**** Materials provided
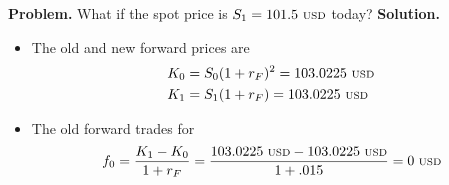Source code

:\documentclass{beamer}
\begin{document}
\begin{frame}{}
	\textbf{Problem.} What if the spot price is $S_{1}=101.5\usd$ today?
	\vfill
	\textbf{Solution.}
    \begin{itemize}
		\item The old and new forward prices are 
            \begin{align}
				K_{0}&=S_{0}(1+r_{F})^{2}=103.0225\usd\\
				K_{1}&=S_{1}(1+r_{F})=103.0225\usd
            \end{align}
        \item The old forward trades for
            \begin{equation}\small
				f_{0}=\frac{K_{1}-K_{0}}{1+r_{F}}=\frac{103.0225\usd-103.0225\usd}{1+.015}=0\usd
            \end{equation}
    \end{itemize}
\end{frame}
\end{document}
********
If a line in the records holds the string "begin", copy it.

§ Answer box:
\begin{document}
\begin{frame}{}
    \begin{itemize}
            \begin{align}
            \begin{equation}\small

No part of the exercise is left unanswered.